Se tem uma coisa que é legal em ter família grande onde todo mundo se conhece e alguém se comunica regularmente com outros alguéns e a informação se espalha é poder saber alguns detalhes, histórias e fofocas de pessoas que se você visse pessoalmente jamais lembraria quem é. É legal ver como os outros lidaram com os problemas das vidas deles e também como muitas vezes esses problemas se tornam o esteriótipo da pessoa. No sentido de que, ao invés de falar do “João” a família fala do “coitado que se divorciou, mas ainda ama a mulher” e toda a sua probabilidade de imaginar um “João” comum vai por água abaixo, porque você começa a imaginar uma pessoa amargurada, frustrada, saudosa etc. Talvez, se você conhecer o João, vai perceber que ele superou a esposa há tempos, mas não aconteceu outra coisa relevante o suficiente para mudar os esteriótipos.

E foi curioso quando minha tia disse que estava conversando com alguns sobrinhos netos e depois ouviu da mãe deles que ela seria lembrada como “a tia que fuma muito, mas faz um quibe delicioso” e com isso percebi que não faço ideia de qual é o esteriótipo que têm de mim. Porque é tão comum essa coisa da gente ter um esteriótipo pra falar do outro quando estamos nas histórias de família, que acredito que todas as pessoas o tenham. Lembro de ouvir de primos meus que eram emo, pagodeiros, rockeiros, rebeldes, apaixonados, frustrados amorosamente, realizados profissionalmente e fiquei pensando… qual será o meu adjetivo, o meu esteriótipo? O que é usado para lembrarem quem eu sou?

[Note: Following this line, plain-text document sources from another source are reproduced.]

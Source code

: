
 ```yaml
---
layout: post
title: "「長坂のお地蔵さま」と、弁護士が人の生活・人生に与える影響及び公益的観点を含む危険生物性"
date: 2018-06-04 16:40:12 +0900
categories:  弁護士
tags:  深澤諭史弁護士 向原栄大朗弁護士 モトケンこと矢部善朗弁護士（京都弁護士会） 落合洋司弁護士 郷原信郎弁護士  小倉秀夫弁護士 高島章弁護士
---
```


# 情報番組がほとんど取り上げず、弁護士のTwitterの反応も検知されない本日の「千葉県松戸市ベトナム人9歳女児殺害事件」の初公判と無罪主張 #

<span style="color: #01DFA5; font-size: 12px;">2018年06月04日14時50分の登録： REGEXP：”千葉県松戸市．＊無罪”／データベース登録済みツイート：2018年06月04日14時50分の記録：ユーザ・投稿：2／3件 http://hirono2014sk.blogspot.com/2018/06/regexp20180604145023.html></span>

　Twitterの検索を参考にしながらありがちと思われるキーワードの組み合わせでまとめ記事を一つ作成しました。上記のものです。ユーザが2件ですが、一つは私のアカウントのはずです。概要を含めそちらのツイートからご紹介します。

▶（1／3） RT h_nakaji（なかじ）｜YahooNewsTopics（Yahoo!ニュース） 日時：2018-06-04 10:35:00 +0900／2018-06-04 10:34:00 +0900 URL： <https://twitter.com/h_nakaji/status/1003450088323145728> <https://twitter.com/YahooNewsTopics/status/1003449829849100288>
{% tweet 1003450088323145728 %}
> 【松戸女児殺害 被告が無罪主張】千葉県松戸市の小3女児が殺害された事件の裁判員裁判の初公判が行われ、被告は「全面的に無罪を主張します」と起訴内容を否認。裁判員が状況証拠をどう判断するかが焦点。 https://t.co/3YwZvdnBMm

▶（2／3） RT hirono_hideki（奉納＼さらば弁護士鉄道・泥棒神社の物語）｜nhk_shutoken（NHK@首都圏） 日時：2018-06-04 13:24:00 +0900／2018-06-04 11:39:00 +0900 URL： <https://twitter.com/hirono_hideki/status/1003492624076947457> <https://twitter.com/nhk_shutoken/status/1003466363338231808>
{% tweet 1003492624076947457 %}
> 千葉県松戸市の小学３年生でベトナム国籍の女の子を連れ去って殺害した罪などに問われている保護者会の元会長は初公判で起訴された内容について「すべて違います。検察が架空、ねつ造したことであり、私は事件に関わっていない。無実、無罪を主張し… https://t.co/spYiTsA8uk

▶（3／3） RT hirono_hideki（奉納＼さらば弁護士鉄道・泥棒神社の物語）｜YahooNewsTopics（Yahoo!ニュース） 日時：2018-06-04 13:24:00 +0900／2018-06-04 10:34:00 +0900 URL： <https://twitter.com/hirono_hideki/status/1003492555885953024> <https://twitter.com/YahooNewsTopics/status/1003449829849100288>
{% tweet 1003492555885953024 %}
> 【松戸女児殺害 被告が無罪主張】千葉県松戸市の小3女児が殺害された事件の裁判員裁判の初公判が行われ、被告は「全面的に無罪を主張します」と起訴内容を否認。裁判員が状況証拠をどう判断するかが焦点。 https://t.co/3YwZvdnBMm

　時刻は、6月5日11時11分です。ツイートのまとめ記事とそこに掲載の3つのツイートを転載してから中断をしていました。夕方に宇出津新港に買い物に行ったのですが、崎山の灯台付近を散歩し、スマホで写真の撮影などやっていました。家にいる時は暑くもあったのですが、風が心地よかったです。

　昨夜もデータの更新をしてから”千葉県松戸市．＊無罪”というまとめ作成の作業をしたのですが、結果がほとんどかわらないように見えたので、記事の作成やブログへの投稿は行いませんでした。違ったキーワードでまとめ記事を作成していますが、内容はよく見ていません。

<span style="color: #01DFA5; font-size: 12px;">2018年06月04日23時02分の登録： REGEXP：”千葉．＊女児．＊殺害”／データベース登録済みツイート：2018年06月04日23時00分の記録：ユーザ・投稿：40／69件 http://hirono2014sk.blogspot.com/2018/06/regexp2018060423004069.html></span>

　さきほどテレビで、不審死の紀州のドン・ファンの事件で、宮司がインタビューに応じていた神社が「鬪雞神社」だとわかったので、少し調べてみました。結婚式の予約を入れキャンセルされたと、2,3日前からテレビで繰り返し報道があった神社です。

Sei que para as minhas sobrinhas por muito tempo foi “ela tem cabelo colorido”, agora já não faço ideia do que elas usam pra me descrever. Quanto às minhas tias, primos, amigos, não faço a menor ideia. E como quando a gente cresce descobre que família não é só sangue, certamente estou em algumas das histórias contadas por pessoas não-consanguíneas. Como será que falam de mim? Não faço a menor ideia. Mas eu espero realmente que não seja como “ah, a Mayra, filha de x e y, irmã de w e z” ou afins. Não quero ser alguém que é definido pelos relacionamentos, mas sim por alguma característica marcante. Porque mesmo quando o esteriótipo é péssimo, como “a que é gorda” (algo muito muito muito comum nas histórias de família), pelo menos estão te definindo por você. De maneira preconceituosa e por vezes cruel, mas ainda assim, por você. Enfim, não sei. E essa é uma das grandes questões do momento.